Em um setor onde a margem dos combustíveis é historicamente apertada, a precificação vira a alavanca mais importante de rentabilidade do negócio. Definir o preço certo, com base em dados de custo e na análise do mercado local, pode representar milhares de reais a mais ou a menos no resultado mensal do posto.

Neste guia você vai entender como precificar combustível no Brasil em 2026: o que compõe o preço, como calcular margem corretamente, quais fatores definem o preço final além do custo e quais indicadores acompanhar para garantir que sua estratégia esteja gerando lucro de verdade.

Por que a precificação de combustível é tão importante?

Muitos revendedores concentram seus esforços em aumentar o volume de vendas, mas esquecem que vender mais nem sempre significa lucrar mais. Quando a precificação está errada, o posto pode movimentar milhares de litros por dia e, ainda assim, perder dinheiro sem perceber.

O desafio é ainda maior porque o combustível é um dos produtos com maior transparência de preço para o consumidor. Em poucos segundos, o motorista consegue comparar os valores praticados por diferentes postos da região. Isso faz com que qualquer erro de posicionamento tenha impacto direto no fluxo de clientes.

É por isso que a precificação de combustível não pode ser baseada em intuição, comparação com o vizinho ou aplicando uma margem percentual fixa. Precisa partir do custo total apurado, considerar todas as camadas que se sobrepõem ao preço e só então olhar o mercado. Quem inverte essa ordem trabalha de graça ou, pior, trabalha no prejuízo sem perceber.

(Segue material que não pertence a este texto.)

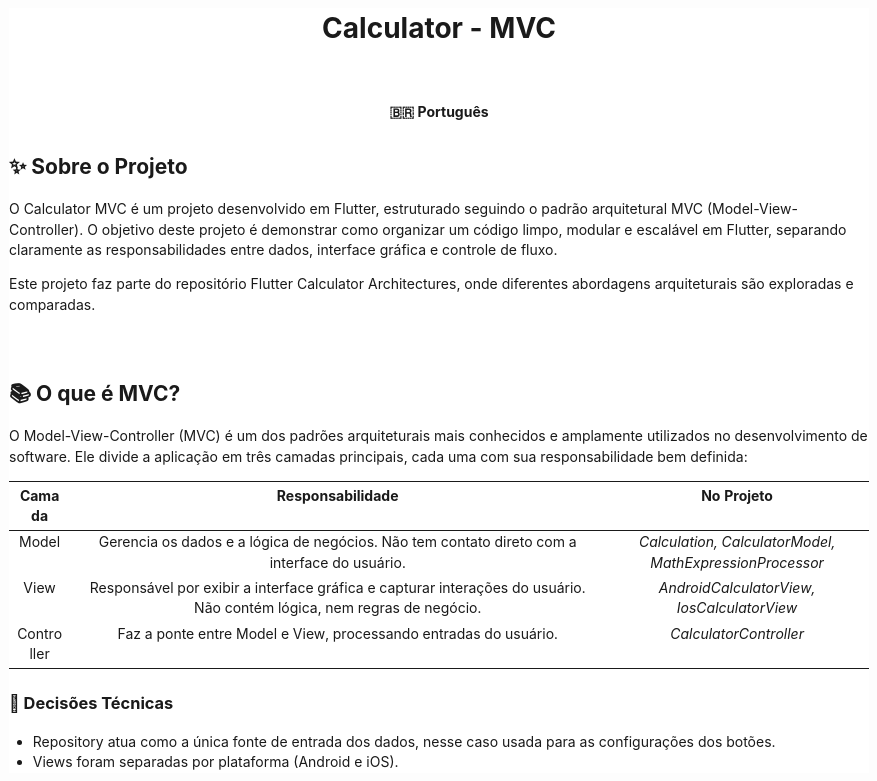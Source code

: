 <h1 align="center">Calculator - MVC</h1>

<br>
<p align="center">
  <strong>🇧🇷 Português</strong>
</p>

<h2>✨ Sobre o Projeto</h2>
<p>O Calculator MVC é um projeto desenvolvido em Flutter, estruturado seguindo o padrão arquitetural MVC (Model-View-Controller).
O objetivo deste projeto é demonstrar como organizar um código limpo, modular e escalável em Flutter, separando claramente as responsabilidades entre dados, interface gráfica e controle de fluxo.

Este projeto faz parte do repositório Flutter Calculator Architectures, onde diferentes abordagens arquiteturais são exploradas e comparadas.</p>

<br>
<h2>📚 O que é MVC?</h2>
<p>O Model-View-Controller (MVC) é um dos padrões arquiteturais mais conhecidos e amplamente utilizados no desenvolvimento de software. Ele divide a aplicação em três camadas principais, cada uma com sua responsabilidade bem definida:</p>
<div align="center">
  <table>
    <thead>
      <tr>
        <th align="center">Camada</th>
        <th align="center">Responsabilidade</th>
        <th align="center">No Projeto</th>
      </tr>
    </thead>
    <tbody>
      <tr>
        <td align="center">Model</td>
        <td align="center">Gerencia os dados e a lógica de negócios. Não tem contato direto com a interface do usuário.</td>
        <td align="center"><i>Calculation, CalculatorModel, MathExpressionProcessor</i></td>
      </tr>
      <tr>
        <td align="center">View</td>
        <td align="center">Responsável por exibir a interface gráfica e capturar interações do usuário. Não contém lógica, nem regras de negócio.</td>
        <td align="center"><i>AndroidCalculatorView, IosCalculatorView</i></td>
      </tr>
      <tr>
        <td align="center">Controller</td>
        <td align="center"">Faz a ponte entre Model e View, processando entradas do usuário.</td>
        <td align="center""><i>CalculatorController</i></td>
      </tr>
    </tbody>
  </table>
</div>

<h3>📌 Decisões Técnicas</h3>
<ul>
  <li>Repository atua como a única fonte de entrada dos dados, nesse caso usada para as configurações dos botões.</li>
  <li>Views foram separadas por plataforma (Android e iOS).</li>
</ul>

O que compõe o preço do combustível

Antes de definir o preço de venda, é fundamental entender exatamente quanto custa cada litro comercializado. Muitos postos acreditam conhecer seus custos, mas ignoram despesas que reduzem significativamente a margem real e descobrem isso tarde demais: precificou sem contabilizar tudo.

O custo de aquisição e a paridade internacional

O custo de aquisição é o ponto de partida da formação de preços. A Petrobras, ainda dominante no refino brasileiro, segue a chamada paridade internacional — o preço interno acompanha a cotação do petróleo Brent e o câmbio do dólar. Refinarias privadas e importadoras precificam considerando essa referência. Isso significa que mudanças no mercado global podem impactar diretamente o valor pago pelo revendedor, mesmo sem alterações no consumo interno.

O peso da negociação com a distribuidora também entra aqui: cada centavo economizado na compra vira ganho direto de margem, e por isso vale aprofundar a estratégia de negociação de combustíveis para postos.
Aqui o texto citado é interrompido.